LAUSR

Objective: Hemolytic uremic syndrome (HUS) is a rare and severe form of thrombotic microangiopathy (TMA) associated with a poor renal prognosis. Atypical hemolytic uraemic syndrome (aHUS) is a form of HUS that has been clearly associated with genetic susceptibility factors related to complement regulation. Pregnancy- and postpartum-associated HUS is now considered as a part of spectrum of complement-mediated HUS. AHUS is a rare cause of malignant hypertension. For this reason we report 02 cases of postpartum aHUS observed in nephrology department. Design and method: We analyzed retrospectively the presentation and outcome of 02 sisters who had a malignant hypertension in the period of post-partum with features of hemolytic and uremic syndrome. Results: In the two cases, it was a clinical presentation of malignant hypertension needing intravenous treatment with nicardipine associated with severe acute kidney injury (AKI) requiring dialysis at presentation (table).

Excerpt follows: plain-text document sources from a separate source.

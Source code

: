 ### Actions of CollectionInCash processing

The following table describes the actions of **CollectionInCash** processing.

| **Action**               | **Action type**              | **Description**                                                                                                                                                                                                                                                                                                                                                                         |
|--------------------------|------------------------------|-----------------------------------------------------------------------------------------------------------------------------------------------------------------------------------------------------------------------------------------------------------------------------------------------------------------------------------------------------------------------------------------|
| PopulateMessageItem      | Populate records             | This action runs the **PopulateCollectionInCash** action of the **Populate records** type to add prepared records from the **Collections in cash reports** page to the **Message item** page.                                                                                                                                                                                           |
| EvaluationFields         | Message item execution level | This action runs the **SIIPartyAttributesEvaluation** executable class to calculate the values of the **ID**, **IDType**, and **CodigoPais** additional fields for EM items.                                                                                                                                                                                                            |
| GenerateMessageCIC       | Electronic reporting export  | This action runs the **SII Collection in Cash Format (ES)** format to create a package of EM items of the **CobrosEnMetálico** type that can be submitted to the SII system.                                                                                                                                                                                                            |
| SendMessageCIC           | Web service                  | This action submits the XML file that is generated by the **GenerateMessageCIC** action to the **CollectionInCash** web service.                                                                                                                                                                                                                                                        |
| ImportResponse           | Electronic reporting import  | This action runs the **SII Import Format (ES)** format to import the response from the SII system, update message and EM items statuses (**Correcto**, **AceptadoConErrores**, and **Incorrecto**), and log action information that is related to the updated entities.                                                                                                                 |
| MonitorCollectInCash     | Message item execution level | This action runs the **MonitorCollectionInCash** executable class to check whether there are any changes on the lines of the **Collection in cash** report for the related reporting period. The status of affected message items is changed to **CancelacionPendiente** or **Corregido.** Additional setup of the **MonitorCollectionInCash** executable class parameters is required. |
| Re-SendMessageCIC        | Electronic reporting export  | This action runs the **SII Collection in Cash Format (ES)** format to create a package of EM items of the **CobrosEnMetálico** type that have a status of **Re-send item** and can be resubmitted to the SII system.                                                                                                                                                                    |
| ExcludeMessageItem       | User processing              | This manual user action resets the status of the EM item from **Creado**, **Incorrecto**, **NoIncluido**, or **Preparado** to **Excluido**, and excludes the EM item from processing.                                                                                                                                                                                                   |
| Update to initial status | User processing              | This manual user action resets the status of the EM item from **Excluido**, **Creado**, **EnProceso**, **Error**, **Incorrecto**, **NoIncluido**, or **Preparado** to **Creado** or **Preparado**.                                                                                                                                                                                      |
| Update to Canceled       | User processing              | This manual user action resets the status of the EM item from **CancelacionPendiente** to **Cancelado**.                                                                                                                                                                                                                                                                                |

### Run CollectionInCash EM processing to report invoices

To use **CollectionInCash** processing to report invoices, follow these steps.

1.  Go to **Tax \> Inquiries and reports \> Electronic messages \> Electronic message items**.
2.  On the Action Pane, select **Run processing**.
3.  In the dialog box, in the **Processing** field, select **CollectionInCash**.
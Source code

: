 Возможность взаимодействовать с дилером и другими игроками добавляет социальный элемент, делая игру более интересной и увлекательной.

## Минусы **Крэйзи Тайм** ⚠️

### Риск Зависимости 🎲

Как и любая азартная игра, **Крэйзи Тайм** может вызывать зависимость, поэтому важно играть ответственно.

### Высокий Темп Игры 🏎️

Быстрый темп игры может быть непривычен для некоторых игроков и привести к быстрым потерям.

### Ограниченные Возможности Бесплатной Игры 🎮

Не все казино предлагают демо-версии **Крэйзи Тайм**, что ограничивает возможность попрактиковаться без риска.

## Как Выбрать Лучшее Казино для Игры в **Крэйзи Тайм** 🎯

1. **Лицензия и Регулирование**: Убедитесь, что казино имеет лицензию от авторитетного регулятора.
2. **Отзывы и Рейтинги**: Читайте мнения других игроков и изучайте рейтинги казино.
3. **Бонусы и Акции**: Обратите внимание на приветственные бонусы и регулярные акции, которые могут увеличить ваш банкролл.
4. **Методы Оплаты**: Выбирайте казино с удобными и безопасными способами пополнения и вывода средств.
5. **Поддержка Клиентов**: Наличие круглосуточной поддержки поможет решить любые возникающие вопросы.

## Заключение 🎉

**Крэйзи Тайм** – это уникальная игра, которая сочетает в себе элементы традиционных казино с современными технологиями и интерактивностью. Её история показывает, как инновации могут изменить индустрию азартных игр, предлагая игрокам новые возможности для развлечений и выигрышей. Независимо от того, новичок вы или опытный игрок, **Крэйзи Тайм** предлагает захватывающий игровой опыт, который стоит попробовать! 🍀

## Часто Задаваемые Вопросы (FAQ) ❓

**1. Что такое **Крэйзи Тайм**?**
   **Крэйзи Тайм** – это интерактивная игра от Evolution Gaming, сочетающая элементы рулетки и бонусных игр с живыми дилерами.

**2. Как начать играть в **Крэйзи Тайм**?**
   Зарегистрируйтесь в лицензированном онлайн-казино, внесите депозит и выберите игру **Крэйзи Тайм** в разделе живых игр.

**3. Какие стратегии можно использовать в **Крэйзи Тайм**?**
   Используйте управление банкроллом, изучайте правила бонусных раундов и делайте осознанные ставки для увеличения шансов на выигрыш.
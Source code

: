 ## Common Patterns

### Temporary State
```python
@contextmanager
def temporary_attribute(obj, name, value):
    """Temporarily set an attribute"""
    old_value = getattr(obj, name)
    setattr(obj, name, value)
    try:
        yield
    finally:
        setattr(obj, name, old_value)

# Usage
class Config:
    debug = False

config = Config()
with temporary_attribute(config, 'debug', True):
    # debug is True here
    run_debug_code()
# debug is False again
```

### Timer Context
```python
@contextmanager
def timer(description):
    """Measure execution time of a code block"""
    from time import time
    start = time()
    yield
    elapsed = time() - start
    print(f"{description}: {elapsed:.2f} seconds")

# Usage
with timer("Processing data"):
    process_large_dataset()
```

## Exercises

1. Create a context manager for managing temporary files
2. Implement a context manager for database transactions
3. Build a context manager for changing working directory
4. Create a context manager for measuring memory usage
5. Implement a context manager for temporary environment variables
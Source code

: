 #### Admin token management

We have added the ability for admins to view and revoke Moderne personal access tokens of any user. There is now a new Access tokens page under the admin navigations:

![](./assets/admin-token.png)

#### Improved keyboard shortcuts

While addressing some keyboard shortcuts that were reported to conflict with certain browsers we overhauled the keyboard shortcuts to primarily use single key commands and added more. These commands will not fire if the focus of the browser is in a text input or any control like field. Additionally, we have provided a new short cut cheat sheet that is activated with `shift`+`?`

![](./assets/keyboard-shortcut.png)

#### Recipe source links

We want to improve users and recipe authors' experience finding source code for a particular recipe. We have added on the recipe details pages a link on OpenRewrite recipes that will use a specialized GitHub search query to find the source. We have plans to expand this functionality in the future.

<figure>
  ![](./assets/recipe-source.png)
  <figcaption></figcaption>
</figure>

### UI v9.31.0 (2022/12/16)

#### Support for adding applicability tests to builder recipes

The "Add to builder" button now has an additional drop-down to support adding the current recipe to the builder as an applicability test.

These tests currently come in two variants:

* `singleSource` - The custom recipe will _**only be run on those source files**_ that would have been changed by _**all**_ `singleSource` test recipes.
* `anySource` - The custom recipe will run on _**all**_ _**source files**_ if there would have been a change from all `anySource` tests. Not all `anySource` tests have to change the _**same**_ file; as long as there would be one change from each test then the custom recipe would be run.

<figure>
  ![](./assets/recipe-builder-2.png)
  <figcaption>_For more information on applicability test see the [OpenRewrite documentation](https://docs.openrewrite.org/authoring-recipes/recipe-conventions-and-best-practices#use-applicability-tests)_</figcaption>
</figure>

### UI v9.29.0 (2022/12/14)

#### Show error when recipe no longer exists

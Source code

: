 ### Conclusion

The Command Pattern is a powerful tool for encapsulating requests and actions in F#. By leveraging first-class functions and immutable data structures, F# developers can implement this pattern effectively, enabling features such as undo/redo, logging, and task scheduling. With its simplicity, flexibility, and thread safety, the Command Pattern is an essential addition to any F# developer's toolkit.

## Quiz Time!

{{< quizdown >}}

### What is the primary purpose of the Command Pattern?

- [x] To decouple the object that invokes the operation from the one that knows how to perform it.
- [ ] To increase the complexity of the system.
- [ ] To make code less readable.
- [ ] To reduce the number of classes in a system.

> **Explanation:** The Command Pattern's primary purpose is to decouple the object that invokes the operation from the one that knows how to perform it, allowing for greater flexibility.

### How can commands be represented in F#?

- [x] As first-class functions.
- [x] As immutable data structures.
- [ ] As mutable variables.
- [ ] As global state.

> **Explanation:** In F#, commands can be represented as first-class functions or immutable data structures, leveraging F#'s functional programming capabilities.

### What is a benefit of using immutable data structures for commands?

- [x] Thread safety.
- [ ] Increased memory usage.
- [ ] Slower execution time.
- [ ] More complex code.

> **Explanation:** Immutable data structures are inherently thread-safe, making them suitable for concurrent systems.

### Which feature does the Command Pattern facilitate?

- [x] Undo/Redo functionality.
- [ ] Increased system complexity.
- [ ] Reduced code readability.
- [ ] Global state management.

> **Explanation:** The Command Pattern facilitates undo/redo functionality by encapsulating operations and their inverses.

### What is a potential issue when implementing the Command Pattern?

We underwent plasma exchanges as first-line therapy then relayed by plasma infusions. Kidney biopsy performed in the first sister whose diagnosed in 2018 (with normal platelet count) showed typical features of thrombotic microangiopathy.Complement component assays showed low Factor H (<10%) in 02 cases. They evolved to chronic kidney disease and they have always a severe blood pressure although the combination of 5 antihypertensive medications. Conclusions: Post partum -related atypical HUS is a very severe disease, with a poor kidney prognosis and without specific efficacious treatment. Familial aHUS is very rare entity. We reported 02 cases of malignant hypertension which is highly prevalent in this population and it dominates the clinical presentation.